Medicare eligibility begins at 65. Retirement often happens earlier. The gap between those two dates — which can span from a few months to a decade or more — is one of the most expensive and least-planned periods in the transition to retirement. Understanding the options, what they cost, and how to manage that cost is the work of this article.

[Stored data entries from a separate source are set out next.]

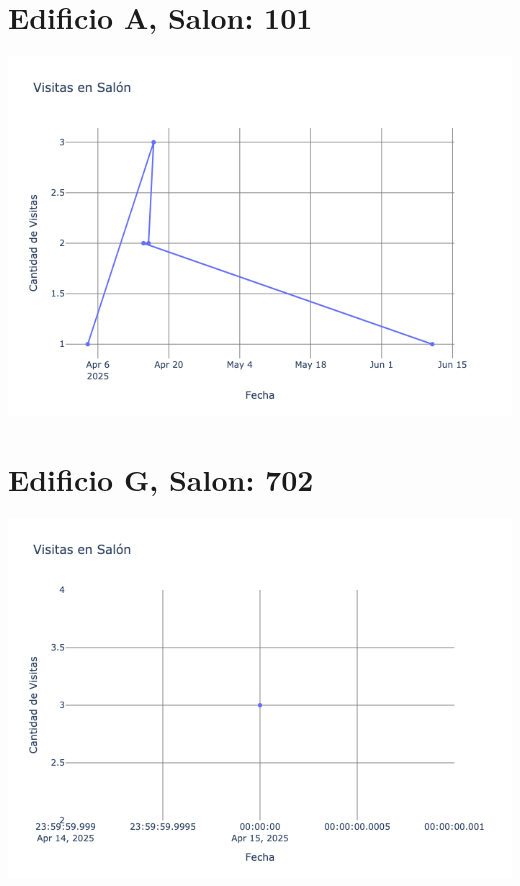 \documentclass{article}
\begin{document}
    \section{Edificio A, Salon: 101}
    \noindent
    \begin{minipage}{0.48\textwidth}
        \centering
        \includegraphics[width=\textwidth]{../img/poli/VS101-180Dias-26-09-2025.png}
    \end{minipage}
    

    \section{Edificio G, Salon: 702}
    \noindent
    \begin{minipage}{0.48\textwidth}
        \centering
        \includegraphics[width=\textwidth]{../img/poli/VS702-180Dias-26-09-2025.png}
    \end{minipage}
    

    
\end{document}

There are four primary coverage options for early retirees: ACA Marketplace plans, COBRA continuation coverage, coverage through a working spouse's employer plan, and union or retiree health benefits. Each has a different cost structure, and the right choice depends heavily on your income, health status, and how far you are from 65. **The ACA Marketplace: The Most Flexible Option — If Managed Correctly** The Affordable Care Act (ACA) Marketplace offers individual health insurance plans to anyone regardless of health status. For early retirees, the Marketplace is typically the most flexible option — but its cost varies dramatically based on income. Advanced Premium Tax Credits (subsidies) reduce monthly premiums for households whose Modified Adjusted Gross Income (MAGI) falls between 100% and 400% of the Federal Poverty Level (FPL). In 2026, 400% of FPL for a two-person household is approximately $83,000. Below this threshold, subsidies can reduce premiums by hundreds of dollars per month. Above it, you pay the full unsubsidized rate — which for a 62-year-old can reach $1,200 to $2,000+ per month depending on the plan and location.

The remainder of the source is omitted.